You may be concerned that consuming too much protein is bad for your kidneys, but research suggests that 100 grams of protein a day is generally safe for healthy adults. This amount equates to 99 grams of protein, which is close to the maximum amount that the average human body can use at one time to synthesize muscle protein. Studies suggest that 25 grams of protein in a single session (1.5 to 2 hours) is approximately the amount that the average human body can use at one time to synthesize muscle protein. Protein synthesis is maximized in young adults around this point.
For larger and older people, 30 to 40 grams of protein may be adequate. For this reason, small, frequent meals and protein-rich foods are generally considered the best option if you're trying to reach the maximum protein intake threshold on a protein-rich diet. Foods that need to be chewed and that are more satisfying than powders, which makes it more difficult to consume them in excess, while a protein shake full of protein equivalent to a couple of chicken breasts can be consumed in a matter of seconds, which involves an immediate and intense demand for the digestive system to process everything correctly. Some companies recommend only 60 grams of whey protein, but they don't really explain why you shouldn't use more than that. In this article, you'll understand why people think that eating too much protein powder is bad for your health, what science says about it, and the upper limit on the amount of protein powder you should eat every day.
Several studies have shown that increasing protein intake from protein powders can improve blood sugar levels, body composition, bone density, and other health markers. Others say that those claims don't make sense because protein powder is just a dry food and therefore doesn't fundamentally affect the body differently than other forms of protein. In order to ensure optimal health benefits from consuming protein powder, it's best to make sure that yours is made from complete proteins such as peas, whey, and brown rice. All you have to do is keep your protein powder intake below 40 percent of your daily calories and not consume more than 40 to 50 grams of protein powder in one meal, and you shouldn't have a problem. Protein supplements are a convenient way to introduce large amounts of protein into the diet without having to consume excessive amounts of meat. The kidneys filter out waste products that come from digesting proteins, but there is no evidence that a high-protein diet harms healthy kidneys in healthy people.
That said, there have been scandals that make potential consumers of protein powder think twice, such as the Consumer Reports reveal that several brands of protein powders contained high levels of arsenic, lead, cadmium and mercury.
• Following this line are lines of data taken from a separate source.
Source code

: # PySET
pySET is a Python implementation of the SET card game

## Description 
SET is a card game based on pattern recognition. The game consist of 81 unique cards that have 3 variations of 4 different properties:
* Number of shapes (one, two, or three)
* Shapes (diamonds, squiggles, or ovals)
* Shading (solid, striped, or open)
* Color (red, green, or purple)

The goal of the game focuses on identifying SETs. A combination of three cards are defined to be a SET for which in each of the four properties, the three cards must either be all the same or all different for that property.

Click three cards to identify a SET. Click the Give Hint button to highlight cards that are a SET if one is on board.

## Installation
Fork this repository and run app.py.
Even so, it is believed that excess protein can increase the activity of growth hormone and a growth factor called IGF-1.Proteins drive the growth of cancer cells and healthy cells alike. Whey, peas, brown rice, lentils and hemp are acceptable sources of complete proteins that come in powder form. The minimum recommended daily dose for protein intake is 10% of the total calories consumed and the maximum recommended daily dose of protein is 35% of calories. A few meals a day with one or two protein shakes in the mix do the job regardless of how much protein you need to eat.
In fact, research indicates just the opposite: a high-protein diet confers a number of health benefits, and a high-quality protein powder is an excellent way to increase your daily intake. It's important to remember that while 100 grams of protein per day may be safe for healthy adults, it's still important to consult with your doctor before making any drastic changes to your diet or lifestyle.